Article: The origin of algal-bivalve photo-symbiosis
Publication: Palaeontology
Volume:
38
Part:
1
Publication Date:
June
1995
Page(s):
1
–
21
Author(s):
Terufumi Ohno, Tetzuya Katoh and Terufumi Yamasu
Abstract
The photo-symbiotic bivalves Fragum fragum and Fragum loochooanum burrow in sediments and supply light through a posterior shell gape to zooxanthellae within their internal soft parts. This newly discovered mode of photo-symbiosis in bivalves can be termed sciaphilous (shade loving), and the hitherto known one, in which bivalves expose mantles or transparent shells out of the sediment to harvest light, as heliophilous (sun loving).
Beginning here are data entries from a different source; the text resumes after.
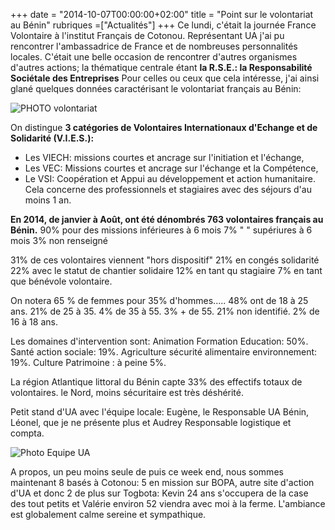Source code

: +++
date = "2014-10-07T00:00:00+02:00"
title = "Point sur le volontariat au Bénin"
rubriques =["Actualités"]
+++
Ce lundi, c'était la journée France Volontaire à l'institut Français de Cotonou. Représentant UA j'ai pu rencontrer l'ambassadrice de France et de nombreuses personnalités locales. C'était une belle occasion de rencontrer d'autres organismes d'autres actions; la thématique centrale étant **la R.S.E.: la Responsabilité Sociétale des Entreprises** 
Pour celles ou ceux que cela intéresse, j'ai ainsi glané quelques données caractérisant le volontariat français au Bénin:

![PHOTO volontariat](/volontariat.png)

On distingue 
**3 catégories de Volontaires Internationaux d'Echange et de Solidarité (V.I.E.S.):**
- Les VIECH: missions courtes et ancrage sur l'initiation et l'échange,
- Les VEC: Missions courtes et ancrage sur l'échange et la Compétence,
- Le VSI: Coopération et Appui au développement et action humanitaire. Cela concerne des professionnels et stagiaires avec des séjours d'au moins 1 an.

**En 2014, de janvier à Août, ont été dénombrés 763 volontaires français au Bénin.**
90% pour des missions inférieures à 6 mois
 7%      "         "   supériures à 6 mois
 3% non renseigné

31% de ces volontaires viennent "hors dispositif"
21% en congés solidarité
22% avec le statut de chantier solidaire
12% en tant qu stagiaire
 7% en tant que bénévole volontaire.

On notera 65 % de femmes pour 35% d'hommes.....
48% ont de 18 à 25 ans.
21%     de 25 à 35.
 4%     de 35 à 55.
 3%      + de 55.
21% non identifié.
 2% de 16 à 18 ans.

Les domaines d'intervention sont:
Animation Formation Education: 50%.
Santé action sociale: 19%.
Agriculture sécurité alimentaire environnement: 19%.
Culture Patrimoine  : à peine 5%.

La région Atlantique littoral du Bénin capte 33% des effectifs totaux de volontaires. le Nord, moins sécuritaire est très déshérité.

Petit stand d'UA avec l'équipe locale:
Eugène, le Responsable UA Bénin, Léonel, que je ne présente plus et Audrey Responsable logistique et compta.

![Photo Equipe UA](/stand-UA.png)

A propos, un peu moins seule de puis ce week end, nous sommes maintenant 8 basés à Cotonou: 5 en mission sur BOPA, autre site d'action d'UA et donc 2 de plus sur Togbota: Kevin 24 ans s'occupera de la case des tout petits et Valérie environ 52 viendra avec moi à la ferme. L'ambiance est globalement calme sereine et sympathique.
Fragum unedo, also examined here, is heliophilous. Sciaphilous photo-symbiosis in F. fragum is enabled by the zooxanthellae's low compensation point of photosynthesis (50 uEinstein m-2 s-1), a point far lower than the ambient light intensity of their habitat. The zooxanthellae's pre-adaptation to low light intensity might have played an important role in originating the zooxanthella-bivalve symbiosis. Sciaphilous photo-symbiosis allows bivalves to profit from photo-symbiosis without risking predation or epibiont attachment, and thus may have been common among fossil photo-symbiotic bivalves. The disproportionately rapid increase in the length of the posterior shell gape and the very rapid decrease of the angle between the posterior and ventral valve margins during the growth of two sciaphilous Fragum species, which ensure effective light harvesting by the zooxanthellae, can be used as criteria in searching for fossil sciaphilous microbial-bivalve photo-symbiosis.